• _Task description_
Looking through the listing that follows, count the lines that contain "minimal" and give only that number.

* * *

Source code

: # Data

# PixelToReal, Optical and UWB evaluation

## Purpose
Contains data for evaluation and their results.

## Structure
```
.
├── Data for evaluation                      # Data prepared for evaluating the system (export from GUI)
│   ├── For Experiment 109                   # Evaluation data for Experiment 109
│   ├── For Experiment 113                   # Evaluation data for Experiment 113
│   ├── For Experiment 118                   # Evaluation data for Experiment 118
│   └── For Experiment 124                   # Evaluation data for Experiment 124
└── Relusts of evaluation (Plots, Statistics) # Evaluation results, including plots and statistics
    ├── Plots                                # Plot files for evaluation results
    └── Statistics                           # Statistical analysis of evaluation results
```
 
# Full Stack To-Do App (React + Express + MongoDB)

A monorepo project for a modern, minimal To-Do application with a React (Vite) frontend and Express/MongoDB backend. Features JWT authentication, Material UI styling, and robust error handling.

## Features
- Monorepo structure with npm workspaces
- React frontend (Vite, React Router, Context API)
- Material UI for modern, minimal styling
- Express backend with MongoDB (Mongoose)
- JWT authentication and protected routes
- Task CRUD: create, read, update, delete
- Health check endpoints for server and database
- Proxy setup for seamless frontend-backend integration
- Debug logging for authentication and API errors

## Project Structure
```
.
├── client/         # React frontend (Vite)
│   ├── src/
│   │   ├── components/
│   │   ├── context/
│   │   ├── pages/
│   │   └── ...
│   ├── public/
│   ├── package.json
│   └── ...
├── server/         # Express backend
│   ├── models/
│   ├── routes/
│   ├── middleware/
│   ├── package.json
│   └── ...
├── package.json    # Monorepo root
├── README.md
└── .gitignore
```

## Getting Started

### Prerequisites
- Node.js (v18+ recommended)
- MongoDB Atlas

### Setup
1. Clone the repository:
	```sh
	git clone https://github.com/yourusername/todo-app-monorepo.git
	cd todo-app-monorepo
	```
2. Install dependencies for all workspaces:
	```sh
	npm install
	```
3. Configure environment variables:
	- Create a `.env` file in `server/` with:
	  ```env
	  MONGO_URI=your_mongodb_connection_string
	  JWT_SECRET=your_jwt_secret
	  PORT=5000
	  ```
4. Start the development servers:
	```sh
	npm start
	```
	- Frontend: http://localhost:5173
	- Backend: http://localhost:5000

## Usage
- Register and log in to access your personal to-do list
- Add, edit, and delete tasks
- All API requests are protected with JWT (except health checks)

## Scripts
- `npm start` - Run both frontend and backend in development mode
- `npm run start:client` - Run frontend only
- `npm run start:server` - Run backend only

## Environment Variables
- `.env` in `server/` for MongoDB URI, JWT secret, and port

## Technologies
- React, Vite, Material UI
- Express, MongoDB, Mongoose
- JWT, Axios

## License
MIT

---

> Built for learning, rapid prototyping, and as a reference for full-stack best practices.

* * *

• _Result of the exercise_
2